-
Notifications
You must be signed in to change notification settings - Fork 163
🐛[BUG]: ARCO (and WB2) data source re-downloads the same Zarr chunk for multi-level pressure variables #778
Description
Version
0.13.0 -- c2d99b6
On which installation method(s) does this occur?
source
Describe the issue
ARCO era5 stores pressure-level variables as 4D arrays (time, level, lat, lon) and chunks them per timestep eg... (1, 37, 721, 1440).
So, all 37 pressure levels for a given timestep and variable are in the same Zarr chunk.
When fetching multiple levels from the same variable (for example, z500, z1000, z250, z300, z700 from the geopotential variable), each requested level triggers an independent download of the same underlying source chunk.
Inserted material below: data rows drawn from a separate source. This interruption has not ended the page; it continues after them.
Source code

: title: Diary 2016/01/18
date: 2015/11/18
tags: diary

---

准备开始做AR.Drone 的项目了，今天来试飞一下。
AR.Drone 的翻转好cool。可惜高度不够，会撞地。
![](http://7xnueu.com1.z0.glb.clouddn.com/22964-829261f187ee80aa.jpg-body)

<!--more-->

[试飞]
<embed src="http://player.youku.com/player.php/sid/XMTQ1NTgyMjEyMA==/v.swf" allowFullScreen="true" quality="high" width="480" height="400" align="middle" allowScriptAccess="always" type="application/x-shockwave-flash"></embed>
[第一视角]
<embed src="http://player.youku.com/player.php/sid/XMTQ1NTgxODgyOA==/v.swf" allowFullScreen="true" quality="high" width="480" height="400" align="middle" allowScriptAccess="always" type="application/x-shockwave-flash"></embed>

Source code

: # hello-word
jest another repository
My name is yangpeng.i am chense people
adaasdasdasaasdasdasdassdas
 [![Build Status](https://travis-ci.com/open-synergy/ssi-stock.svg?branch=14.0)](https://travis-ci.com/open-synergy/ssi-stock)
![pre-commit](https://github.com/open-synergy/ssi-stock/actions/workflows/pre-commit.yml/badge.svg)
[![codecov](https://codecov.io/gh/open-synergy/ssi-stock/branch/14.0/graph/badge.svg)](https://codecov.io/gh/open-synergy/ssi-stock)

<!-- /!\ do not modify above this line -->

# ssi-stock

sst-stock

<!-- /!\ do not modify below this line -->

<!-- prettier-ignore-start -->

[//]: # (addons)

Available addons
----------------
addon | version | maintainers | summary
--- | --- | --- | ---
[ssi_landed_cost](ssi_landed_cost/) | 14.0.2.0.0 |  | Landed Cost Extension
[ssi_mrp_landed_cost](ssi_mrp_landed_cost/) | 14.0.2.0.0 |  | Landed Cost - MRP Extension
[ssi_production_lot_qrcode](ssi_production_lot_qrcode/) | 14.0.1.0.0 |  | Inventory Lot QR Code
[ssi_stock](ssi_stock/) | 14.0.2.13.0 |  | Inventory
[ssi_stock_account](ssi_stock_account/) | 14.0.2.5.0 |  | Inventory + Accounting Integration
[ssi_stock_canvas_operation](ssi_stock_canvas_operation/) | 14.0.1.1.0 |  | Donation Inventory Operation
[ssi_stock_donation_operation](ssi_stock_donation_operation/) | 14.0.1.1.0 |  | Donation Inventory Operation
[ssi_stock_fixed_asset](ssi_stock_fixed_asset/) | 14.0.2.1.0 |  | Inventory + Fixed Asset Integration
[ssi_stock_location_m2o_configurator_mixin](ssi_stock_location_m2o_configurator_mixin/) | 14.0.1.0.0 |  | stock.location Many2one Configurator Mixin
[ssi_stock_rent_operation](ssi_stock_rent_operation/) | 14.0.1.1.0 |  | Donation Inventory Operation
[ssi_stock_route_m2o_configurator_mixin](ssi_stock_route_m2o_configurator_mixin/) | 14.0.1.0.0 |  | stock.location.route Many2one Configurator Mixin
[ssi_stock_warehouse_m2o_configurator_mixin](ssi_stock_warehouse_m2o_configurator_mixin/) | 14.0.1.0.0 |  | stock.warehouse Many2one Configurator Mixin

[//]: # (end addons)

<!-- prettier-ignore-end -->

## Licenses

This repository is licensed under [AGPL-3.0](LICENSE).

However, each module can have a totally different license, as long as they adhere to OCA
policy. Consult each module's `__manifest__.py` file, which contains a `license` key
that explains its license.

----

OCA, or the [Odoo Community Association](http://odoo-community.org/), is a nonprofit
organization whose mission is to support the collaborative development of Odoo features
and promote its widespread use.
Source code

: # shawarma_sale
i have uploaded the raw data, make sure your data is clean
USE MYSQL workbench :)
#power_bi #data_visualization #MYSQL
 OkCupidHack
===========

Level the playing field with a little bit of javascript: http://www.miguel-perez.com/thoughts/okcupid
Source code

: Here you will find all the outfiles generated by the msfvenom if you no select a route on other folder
Because all of these level requests map to the exact same zarr chunk, the concurrent asyncio.gather in ARCO.fetch() can race past the cache check before any task finishes writing that chunk to disk, so the same full-pressure-level chunk is re-downloaded once per requested level variable.
Steps to reproduce
Clear the cache and run with verbose=True, you'll see the same chunk path downloaded multiple times in the logs:
import torch
from earth2studio.data import ARCO, fetch_data
from earth2studio.models.px import GraphCastOperational
from earth2studio.utils.time import to_time_array
package = GraphCastOperational.load_default_package()
model = GraphCastOperational.load_model(package)
data = ARCO(cache=True, verbose=True)
prognostic_ic = model.input_coords()
x, coords = fetch_data(
source=data,
time=to_time_array(["2021-06-15T00:00:00"]),
variable=prognostic_ic["variable"],
lead_time=prognostic_ic["lead_time"],
device=torch.device("cuda"),
)In the logs, you'll see the same chunk path copied to cache multiple times. Variables like geopotential and temperature are downloaded 13× (once per pressure level) required for initializing the model...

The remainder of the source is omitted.